Followers

Monday, December 1, 2008

Just After Sunset by Stephen King
New York: Scribner and Sons - 2008
$28.00 – 367 pages

The most merciful thing in the world, I think, is the inability of the human mind to correlate all of its contents.
- The Call of Cthulhu, H. P. Lovecraft

Unlike the majority of his peers, Stephen King, keeps expanding his territory. Certainly, he could have put down roots in any of a dozen horror genres ranging from
the paranormal (Carrie) and alien invaders (The Tommy knockers) to vampire gothic (Salem’s Lot) and he would have prospered effortlessly. Instead, he continues to explore new territories. For King, “new territories” are of two types: (a) the deceptively commonplace topics that dominate the media (and our lives); and (b) ideas that pay homage to revered storytellers of the past (H. P. Lovecraft and Arthur Machen). I also detected a trace of Poe here and there.

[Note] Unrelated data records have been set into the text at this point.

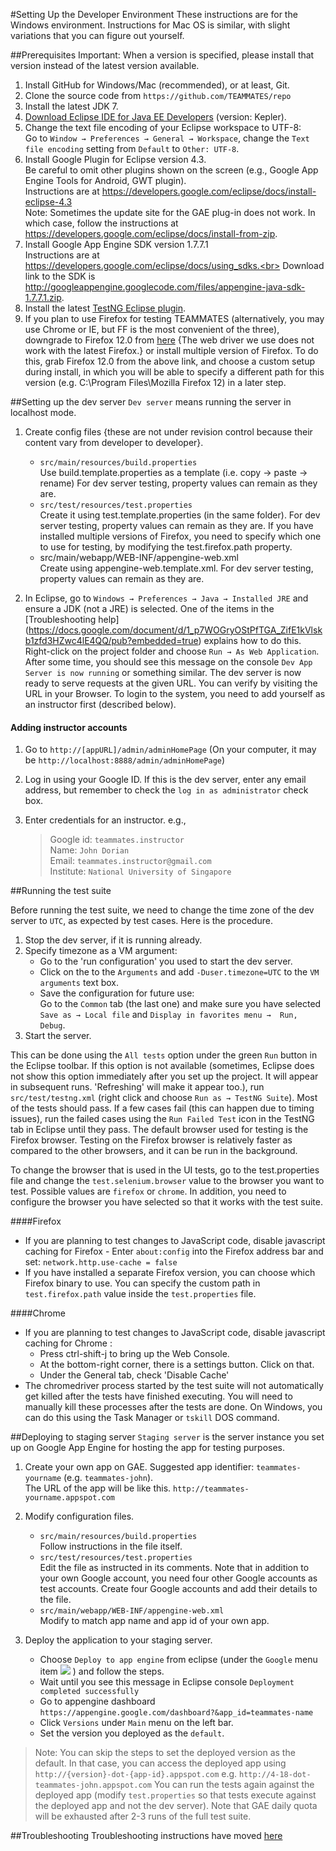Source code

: #Setting Up the Developer Environment
These instructions are for the Windows environment. Instructions for Mac OS is similar, with slight variations that you can figure out yourself.

##Prerequisites
Important: When a version is specified, please install that version instead of the latest version available.

1. Install GitHub for Windows/Mac (recommended), or at least, Git.
2. Clone the source code from `https://github.com/TEAMMATES/repo`
3. Install the latest JDK 7.
4. [Download Eclipse IDE for Java EE Developers](http://www.eclipse.org/downloads/) (version: Kepler).
5. Change the text file encoding of your Eclipse workspace to UTF-8: <br> 
   Go to `Window → Preferences → General → Workspace`, change the 
   `Text file encoding` setting from `Default` to `Other: UTF-8`.
6. Install Google Plugin for Eclipse version 4.3. <br>
   Be careful to omit other plugins shown on the screen 
   (e.g., Google App Engine Tools for Android, GWT plugin).<br>
   Instructions are at https://developers.google.com/eclipse/docs/install-eclipse-4.3 <br>
   Note: Sometimes the update site for the GAE plug-in does not work. In which case, 
   follow the instructions at https://developers.google.com/eclipse/docs/install-from-zip.
7. Install Google App Engine SDK version 1.7.7.1 <br>
   Instructions are at https://developers.google.com/eclipse/docs/using_sdks.<br>
   Download link to the SDK is http://googleappengine.googlecode.com/files/appengine-java-sdk-1.7.7.1.zip.
8. Install the latest [TestNG Eclipse plugin](http://testng.org/doc/eclipse.html).
9. If you plan to use Firefox for testing TEAMMATES 
   (alternatively, you may use Chrome or IE, but FF is the most convenient of the three), 
   downgrade to Firefox 12.0 from [here](https://ftp.mozilla.org/pub/mozilla.org/firefox/releases/)
   {The web driver we use does not work with the latest Firefox.} 
   or install multiple version of Firefox. To do this, grab Firefox 12.0 
   from the above link, and choose a custom setup during install, 
   in which you will be able to specify a different path for this version 
   (e.g. C:\Program Files\Mozilla Firefox 12) in a later step.

##Setting up the dev server
`Dev server` means running the server in localhost mode.

1. Create config files {these are not under revision control because their 
   content vary from developer to developer}.
   * `src/main/resources/build.properties`<br>
   Use build.template.properties as a template (i.e. copy → paste → rename)
   For dev server testing, property values can remain as they are.
   * `src/test/resources/test.properties`<br>
   Create it using test.template.properties (in the same folder). 
   For dev server testing, property values can remain as they are.
   If you have installed multiple versions of Firefox, you need to specify 
   which one to use for testing, by modifying the test.firefox.path property.
   * src/main/webapp/WEB-INF/appengine-web.xml<br>
   Create using appengine-web.template.xml. 
   For dev server testing, property values can remain as they are.
    
2. In Eclipse, go to `Windows → Preferences → Java → Installed JRE` and ensure a 
   JDK (not a JRE) is selected. One of the items in the [Troubleshooting help]
   (https://docs.google.com/document/d/1_p7WOGryOStPfTGA_ZifE1kVlskb1zfd3HZwc4lE4QQ/pub?embedded=true)
    explains how to do this.<br>
    Right-click on the project folder and choose `Run → As Web Application`. 
    After some time, you should see this message on the console 
    `Dev App Server is now running` or something similar.
    The dev server is now ready to serve requests at the given URL. 
    You can verify by visiting the URL in your Browser.
    To login to the system, you need to add yourself as an instructor first (described below).
    
#### Adding instructor accounts

1. Go to `http://[appURL]/admin/adminHomePage` 
   (On your computer, it may be `http://localhost:8888/admin/adminHomePage`) 
2. Log in using your Google ID. If this is the dev server, enter any email 
   address, but remember to check the `log in as administrator` check box. 
3. Enter credentials for an instructor. e.g.,

	> Google id: `teammates.instructor` <br>
	  Name: `John Dorian` <br>
	  Email: `teammates.instructor@gmail.com` <br>
	  Institute: `National University of Singapore` 
	  
##Running the test suite

Before running the test suite, we need to change the time zone of the dev server to `UTC`, 
as expected by test cases. Here is the procedure.

1. Stop the dev server, if it is running already.
2. Specify timezone as a VM argument:
    * Go to the 'run configuration' you used to start the dev server.
    * Click on the to the `Arguments` and add `-Duser.timezone=UTC` to the `VM arguments` text box.
    * Save the configuration for future use:<br>
      Go to the `Common` tab (the last one) and make sure you have selected
      `Save as → Local file` and `Display in favorites menu →  Run, Debug`.
3. Start the server.

This can be done using the `All tests` option under the green `Run` button 
in the Eclipse toolbar. If this option is not available 
(sometimes, Eclipse does not show this option immediately after you set up the project. 
It will appear in subsequent runs. 'Refreshing' will make it appear too.), 
run `src/test/testng.xml` (right click and choose `Run as → TestNG Suite`). Most of the tests should pass.
If a few cases fail (this can happen due to timing issues), run the failed cases 
using the `Run Failed Test` icon in the TestNG tab in Eclipse until they pass. 
The default browser used for testing is the Firefox browser. 
Testing on the Firefox browser is relatively faster as compared to the other browsers, 
and it can be run in the background.

To change the browser that is used in the UI tests, go to the test.properties 
file and change the `test.selenium.browser` value to the browser you want to test. 
Possible values are `firefox` or `chrome`. 
In addition, you need to configure the browser you have selected so that 
it works with the test suite. 

####Firefox

* If you are planning to test changes to JavaScript code, disable 
  javascript caching for Firefox - Enter `about:config` into the 
  Firefox address bar and set: `network.http.use-cache = false`
* If you have installed a separate Firefox version, you can choose which 
  Firefox binary to use. You can specify the custom path in `test.firefox.path` 
  value inside the `test.properties` file.

####Chrome
* If you are planning to test changes to JavaScript code, disable 
  javascript caching for Chrome : 
    * Press ctrl-shift-j to bring up the Web Console. 
    * At the bottom-right corner, there is a settings button. Click on that. 
    * Under the General tab, check 'Disable Cache'
* The chromedriver process started by the test suite will not automatically 
  get killed after the tests have finished executing. 
  You will need to manually kill these processes after the tests are done. 
  On Windows, you can do this using the Task Manager or `tskill` DOS command. 

##Deploying to staging server
`Staging server` is the server instance you set up on Google App Engine for hosting the app for testing purposes.

1. Create your own app on GAE.
    Suggested app identifier: `teammates-yourname` (e.g. `teammates-john`).<br> 
    The URL of the app will be like this. `http://teammates-yourname.appspot.com`

2. Modify configuration files.
   * `src/main/resources/build.properties` <br>
       Follow instructions in the file itself.
   * `src/test/resources/test.properties` <br>
      Edit the file as instructed in its comments. 
      Note that in addition to your own Google account, you need four other 
      Google accounts as test accounts. Create four Google accounts and add 
      their details to the file.
   * `src/main/webapp/WEB-INF/appengine-web.xml`<br>
      Modify to match app name and app id of your own app.
3. Deploy the application to your staging server.
   * Choose `Deploy to app engine` from eclipse (under the `Google` menu item ![](https://developers.google.com/appengine/docs/java/tools/eclipse/google_menu_button.png) ) and follow the steps.
   * Wait until you see this message in Eclipse console `Deployment completed successfully`
   * Go to appengine dashboard `https://appengine.google.com/dashboard?&app_id=teammates-name`
   * Click `Versions` under `Main` menu on the left bar.
   * Set the version you deployed as the `default`. <br>

> Note: You can skip the steps to set the deployed version as the default. 
   In that case, you can access the deployed app using 
   `http://{version}-dot-{app-id}.appspot.com` e.g. `http://4-18-dot-teammates-john.appspot.com`
    You can run the tests again against the deployed app 
    (modify `test.properties` so that tests execute against the 
    deployed app and not the dev server).
    Note that GAE daily quota will be exhausted after 2-3 runs of the full test suite.

##Troubleshooting
Troubleshooting instructions have moved [here](https://docs.google.com/document/d/1_p7WOGryOStPfTGA_ZifE1kVlskb1zfd3HZwc4lE4QQ/pub?embedded=true)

Consider some of the settings and/or characters that exist in the thirteen short stories that comprise Just After Sunset: A hitchhiker who appears to be a deaf mute, but may actually be an avenging angel; a woman who turns to running on a remote beach as a means of dealing with her grief for a dead child only to discover that suddenly her life depends on her ability to run; an elderly man trapped in an overturned Porta-John in an abandoned housing project in Florida, and there is only one way out; a high school graduation party in which the future is rendered meaningless by an apocalyptic light, a mushroom cloud, and a vaporized New York skyline; a train station somewhere in Wyoming filled with commuters who are just beginning to realize that they are dead; a phone call that was made from an office in the Twin Towers – a call that arrives three days after 9/ll - on the day of the caller’s funeral. “Time is unstable where I’m calling from,” says the apologetic caller.

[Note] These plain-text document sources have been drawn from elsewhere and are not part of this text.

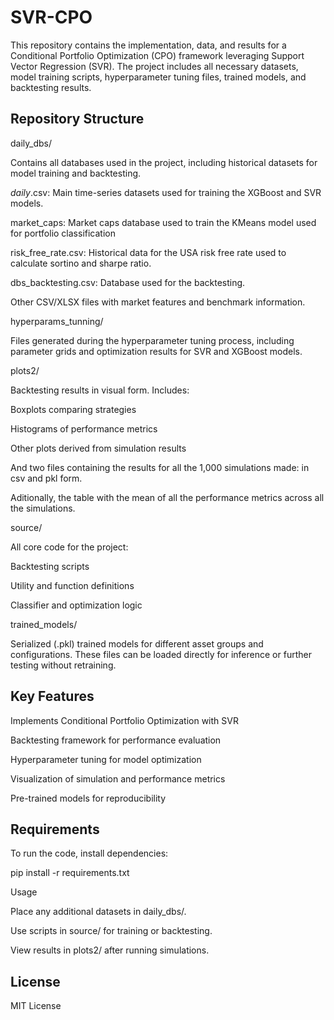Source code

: # SVR-CPO
This repository contains the implementation, data, and results for a Conditional Portfolio Optimization (CPO) framework leveraging Support Vector Regression (SVR). The project includes all necessary datasets, model training scripts, hyperparameter tuning files, trained models, and backtesting results.

## Repository Structure
daily_dbs/

Contains all databases used in the project, including historical datasets for model training and backtesting.

*_daily_*.csv: Main time-series datasets used for training the XGBoost and SVR models.

market_caps: Market caps database used to train the KMeans model used for portfolio classification

risk_free_rate.csv: Historical data for the USA risk free rate used to calculate sortino and sharpe ratio.

dbs_backtesting.csv: Database used for the backtesting.

Other CSV/XLSX files with market features and benchmark information.

hyperparams_tunning/

Files generated during the hyperparameter tuning process, including parameter grids and optimization results for SVR and XGBoost models.

plots2/

Backtesting results in visual form. Includes:

Boxplots comparing strategies

Histograms of performance metrics

Other plots derived from simulation results

And two files containing the results for all the 1,000 simulations made: in csv and pkl form.

Aditionally, the table with the mean of all the performance metrics across all the simulations.

source/

All core code for the project:

Backtesting scripts

Utility and function definitions

Classifier and optimization logic

trained_models/

Serialized (.pkl) trained models for different asset groups and configurations.
These files can be loaded directly for inference or further testing without retraining.

## Key Features

Implements Conditional Portfolio Optimization with SVR

Backtesting framework for performance evaluation

Hyperparameter tuning for model optimization

Visualization of simulation and performance metrics

Pre-trained models for reproducibility

## Requirements

To run the code, install dependencies:

pip install -r requirements.txt

Usage

Place any additional datasets in daily_dbs/.

Use scripts in source/ for training or backtesting.

View results in plots2/ after running simulations.

## License

MIT License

King’s characters do not come face to face with horror in a decaying Victorian mansion, but in abandoned housing projects in Florida, psychiatrist’s offices and rest stops on the interstate. Their demons are not from hell, but often originated in their own deranged minds – a fact that does not make them any less real. The narrator of “The Things They Left Behind,” finds himself delivering mementos to grieving relatives – souvenirs from the desks of his co-workers who died in 9/ll … items that he finds each morning on his desk in his new office and which he dutifully delivers, because he survived … and he is guilt-ridden about it.

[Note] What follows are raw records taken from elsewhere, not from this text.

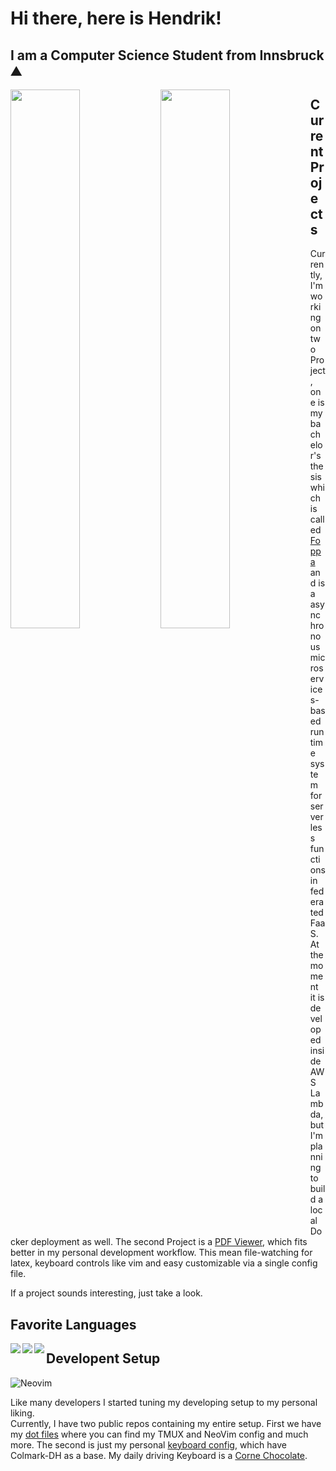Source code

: # Hi there, here is Hendrik!

## I am a Computer Science Student from Innsbruck ⛰️

<img align="left" width="47%" src="https://github-readme-stats.vercel.app/api?username=munsman&show_icons=true&theme=radical" />
<img align="left" width="47%" src="https://github-readme-stats.vercel.app/api/top-langs/?username=munsman&layout=compact" />

## Current Projects

Currently, I'm working on two Project, one is my bachelor's thesis which is called [Foppa](https://github.com/MunsMan/Foppa) and is a asynchronous microservices-based runtime system for serverless functions in federated FaaS.
At the moment it is developed inside AWS Lambda, but I'm planning to build a local Docker deployment as well.
The second Project is a [PDF Viewer](https://github.com/MunsMan/clean_docs), which fits better in my personal development workflow.
This mean file-watching for latex, keyboard controls like vim and easy customizable via a single config file.

If a project sounds interesting, just take a look.

## Favorite Languages

<img align="left" src='https://img.shields.io/badge/typescript-%23007ACC.svg?style=for-the-badge&logo=typescript&logoColor=white'/>
<img align="left" src='https://img.shields.io/badge/python-3670A0?style=for-the-badge&logo=python&logoColor=ffdd54'/>
<img align="left" src='https://img.shields.io/badge/rust-%23000000.svg?style=for-the-badge&logo=rust&logoColor=white'/>

## Developent Setup

![Neovim](https://img.shields.io/badge/NeoVim-%2357A143.svg?&style=for-the-badge&logo=neovim&logoColor=white)

Like many developers I started tuning my developing setup to my personal liking.  
Currently, I have two public repos containing my entire setup.
First we have my [dot files](https://github.com/MunsMan/dotfiles) where you can find my TMUX and NeoVim config and much more.
The second is just my personal [keyboard config](https://github.com/MunsMan/zmk-config), which have Colmark-DH as a base.
My daily driving Keyboard is a [Corne Chocolate](https://github.com/foostan/crkbd).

As chilling as these “current events” tales are, King is at his best when he takes up the themes of H. P. Lovecraft and Arthur Machen, two venerable masters of the “unspeakable” terrors that lurk behind and/or beneath our world. This is the “world of Cthulhu” – an evil so immense, it defies our ability to define it. In the story, “N,” a psychiatrist attempts to treat a patient with OCD (Obsessive Compulsive Disorder) only to discover that the patient’s obsession with numbers and his compulsion to arrange objects in patterns is a strategy to keep the malign powers of Cthulhu at bay. Gradually, the psychiatrist discovers that the world is covered with ancient sites (like Stonehenge) that were designed to resist Cthulhu’s relentless striving to enter our world. The patient N’s barrier requires constant vigilance at a location called
Ackerman’s Field – a place in which seven (or is it eight? Eight is good, seven is bad!) stones stand in a lonely field. When the psychiatrist visits the field, he belatedly learns that he has now become the sole defense against Cthulhu.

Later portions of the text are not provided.